• WORK INSTRUCTIONS
Please set down the listing exactly, from the first line to the last.

►

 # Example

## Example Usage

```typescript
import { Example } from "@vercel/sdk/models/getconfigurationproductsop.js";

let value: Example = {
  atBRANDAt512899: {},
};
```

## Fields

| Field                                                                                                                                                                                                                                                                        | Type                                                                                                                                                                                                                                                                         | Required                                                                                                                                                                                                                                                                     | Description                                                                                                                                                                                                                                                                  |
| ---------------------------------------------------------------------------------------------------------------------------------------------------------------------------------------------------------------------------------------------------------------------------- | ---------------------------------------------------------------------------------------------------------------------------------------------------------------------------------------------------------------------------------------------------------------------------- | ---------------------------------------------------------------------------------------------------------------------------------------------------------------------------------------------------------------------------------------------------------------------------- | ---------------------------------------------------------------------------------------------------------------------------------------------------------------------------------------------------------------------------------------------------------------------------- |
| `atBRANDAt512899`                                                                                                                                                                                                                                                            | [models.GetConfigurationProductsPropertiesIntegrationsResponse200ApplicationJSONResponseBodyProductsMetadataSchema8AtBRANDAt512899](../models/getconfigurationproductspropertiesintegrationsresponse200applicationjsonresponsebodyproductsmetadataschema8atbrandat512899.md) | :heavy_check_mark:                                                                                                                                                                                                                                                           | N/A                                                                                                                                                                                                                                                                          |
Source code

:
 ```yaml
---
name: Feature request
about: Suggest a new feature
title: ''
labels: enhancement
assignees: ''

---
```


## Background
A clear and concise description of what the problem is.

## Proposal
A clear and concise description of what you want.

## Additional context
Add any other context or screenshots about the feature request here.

◄

• SOLVED PROBLEM
 # Example

## Example Usage

```typescript
import { Example } from "@vercel/sdk/models/getconfigurationproductsop.js";

let value: Example = {
  atBRANDAt512899: {},
};
```

## Fields

| Field                                                                                                                                                                                                                                                                        | Type                                                                                                                                                                                                                                                                         | Required                                                                                                                                                                                                                                                                     | Description                                                                                                                                                                                                                                                                  |
| ---------------------------------------------------------------------------------------------------------------------------------------------------------------------------------------------------------------------------------------------------------------------------- | ---------------------------------------------------------------------------------------------------------------------------------------------------------------------------------------------------------------------------------------------------------------------------- | ---------------------------------------------------------------------------------------------------------------------------------------------------------------------------------------------------------------------------------------------------------------------------- | ---------------------------------------------------------------------------------------------------------------------------------------------------------------------------------------------------------------------------------------------------------------------------- |
| `atBRANDAt512899`                                                                                                                                                                                                                                                            | [models.GetConfigurationProductsPropertiesIntegrationsResponse200ApplicationJSONResponseBodyProductsMetadataSchema8AtBRANDAt512899](../models/getconfigurationproductspropertiesintegrationsresponse200applicationjsonresponsebodyproductsmetadataschema8atbrandat512899.md) | :heavy_check_mark:                                                                                                                                                                                                                                                           | N/A                                                                                                                                                                                                                                                                          |
Source code

:
 ```yaml
---
name: Feature request
about: Suggest a new feature
title: ''
labels: enhancement
assignees: ''

---
```


## Background
A clear and concise description of what the problem is.

## Proposal
A clear and concise description of what you want.

## Additional context
Add any other context or screenshots about the feature request here.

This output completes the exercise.